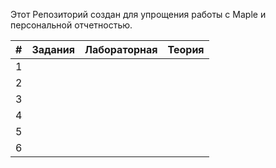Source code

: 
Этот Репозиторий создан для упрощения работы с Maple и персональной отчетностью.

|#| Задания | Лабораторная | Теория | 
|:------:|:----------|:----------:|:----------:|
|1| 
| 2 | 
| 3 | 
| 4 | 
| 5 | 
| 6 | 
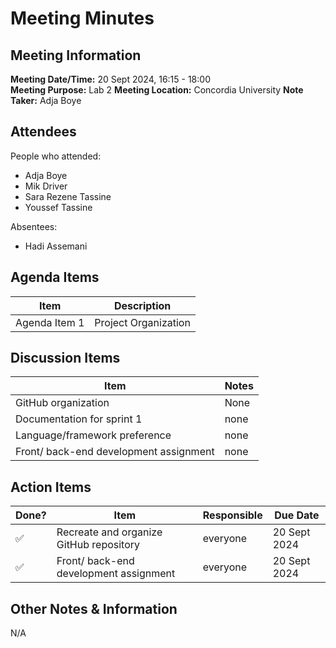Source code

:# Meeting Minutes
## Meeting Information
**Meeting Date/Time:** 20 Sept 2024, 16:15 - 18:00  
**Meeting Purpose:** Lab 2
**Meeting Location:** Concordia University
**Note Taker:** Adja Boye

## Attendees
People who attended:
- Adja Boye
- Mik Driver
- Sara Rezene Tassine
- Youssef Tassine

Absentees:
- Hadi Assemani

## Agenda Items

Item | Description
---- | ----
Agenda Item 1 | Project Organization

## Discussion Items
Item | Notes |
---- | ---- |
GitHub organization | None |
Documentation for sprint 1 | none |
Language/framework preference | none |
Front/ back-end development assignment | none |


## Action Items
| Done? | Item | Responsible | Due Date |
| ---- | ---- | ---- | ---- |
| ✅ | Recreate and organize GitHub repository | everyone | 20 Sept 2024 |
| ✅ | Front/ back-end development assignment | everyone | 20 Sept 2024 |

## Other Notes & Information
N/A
□ □ □
» INSTRUCTIONS TO FOLLOW
Return exactly the lines of the listing that run from the one containing "- Hadi Assemani" through the last, and no others.

» OUTPUT
- Hadi Assemani

## Agenda Items

Item | Description
---- | ----
Agenda Item 1 | Project Organization

## Discussion Items
Item | Notes |
---- | ---- |
GitHub organization | None |
Documentation for sprint 1 | none |
Language/framework preference | none |
Front/ back-end development assignment | none |


## Action Items
| Done? | Item | Responsible | Due Date |
| ---- | ---- | ---- | ---- |
| ✅ | Recreate and organize GitHub repository | everyone | 20 Sept 2024 |
| ✅ | Front/ back-end development assignment | everyone | 20 Sept 2024 |

## Other Notes & Information
N/A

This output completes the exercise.